ウクライナと米国は4月30日、復興投資基金の設立に関する協定に署名した。署名はウクライナのユリア・スビリデンコ第1副首相兼経済相と、米国のスコット・ベッセント財務長官によって行われた。

ウクライナ経済省の発表と、スビリデンコ第1副首相のSNSへの投稿(いずれも5月1日)によると、復興投資基金の運用枠組みは次のとおり。

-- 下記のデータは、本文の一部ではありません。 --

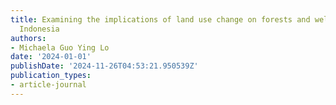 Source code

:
 ```yaml
---
title: Examining the implications of land use change on forests and well-being in
  Indonesia
authors:
- Michaela Guo Ying Lo
date: '2024-01-01'
publishDate: '2024-11-26T04:53:21.950539Z'
publication_types:
- article-journal
---
```

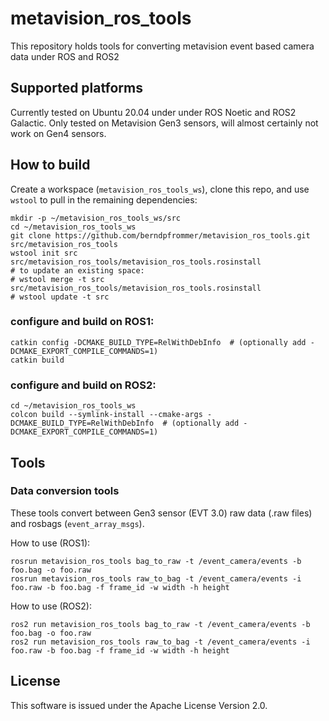 # metavision_ros_tools

This repository holds tools for converting metavision event based
camera data under ROS and ROS2

## Supported platforms

Currently tested on Ubuntu 20.04 under under ROS Noetic and ROS2
Galactic. Only tested on Metavision Gen3 sensors, will almost
certainly not work on Gen4 sensors.


## How to build
Create a workspace (``metavision_ros_tools_ws``), clone this repo, and use ``wstool``
to pull in the remaining dependencies:

```
mkdir -p ~/metavision_ros_tools_ws/src
cd ~/metavision_ros_tools_ws
git clone https://github.com/berndpfrommer/metavision_ros_tools.git src/metavision_ros_tools
wstool init src src/metavision_ros_tools/metavision_ros_tools.rosinstall
# to update an existing space:
# wstool merge -t src src/metavision_ros_tools/metavision_ros_tools.rosinstall
# wstool update -t src
```

### configure and build on ROS1:

```
catkin config -DCMAKE_BUILD_TYPE=RelWithDebInfo  # (optionally add -DCMAKE_EXPORT_COMPILE_COMMANDS=1)
catkin build
```

### configure and build on ROS2:

```
cd ~/metavision_ros_tools_ws
colcon build --symlink-install --cmake-args -DCMAKE_BUILD_TYPE=RelWithDebInfo  # (optionally add -DCMAKE_EXPORT_COMPILE_COMMANDS=1)
```

## Tools

### Data conversion tools

These tools convert between Gen3 sensor (EVT 3.0) raw data (.raw
files) and rosbags (``event_array_msgs``).

How to use (ROS1):
```
rosrun metavision_ros_tools bag_to_raw -t /event_camera/events -b foo.bag -o foo.raw
rosrun metavision_ros_tools raw_to_bag -t /event_camera/events -i foo.raw -b foo.bag -f frame_id -w width -h height
```

How to use (ROS2):
```
ros2 run metavision_ros_tools bag_to_raw -t /event_camera/events -b foo.bag -o foo.raw
ros2 run metavision_ros_tools raw_to_bag -t /event_camera/events -i foo.raw -b foo.bag -f frame_id -w width -h height
```

## License

This software is issued under the Apache License Version 2.0.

  • 今回の協定は、米国の過去の軍事支援ではなく、将来の軍事支援に焦点を置く。
  • ウクライナは、重要鉱物や石油・ガスなどの分野の新たなライセンス貸与からの収益のうち、50%を同基金に拠出する。
  • 米国は同基金に対し、直接の資金拠出に加え、防空システムなど新たな支援を提供することが可能。
  • 同基金が保有する資金は、ウクライナ国内の重要鉱物や石油・ガスの採掘プロジェクト、関連するインフラ再建などのみに投資される。
  • 投資からの収益は、最初の10年間はウクライナ経済に再投資され、その後は2カ国で分配される。
  • 復興投資基金は、2カ国共同で平等に管理し、いずれの国も優越的な決定権を持たない。
  • 米国政府は、米国国際開発金融公社(DFC)を通じて同基金を支援し、米国、EU、その他の国からの投資や技術の誘致を行う。
  • 基金の収入と拠出に対して、ウクライナ、米国は課税しない。

また、ウクライナに保障する内容として、同協定がウクライナの憲法やその他の法的枠組み、国際的義務、EU統合路線に反しないこと、全ての領土、領海、資源はウクライナに帰属し、資源採掘の条件や場所はウクライナが決定すること、国営企業を含むウクライナの国有資産の保護などが含まれた。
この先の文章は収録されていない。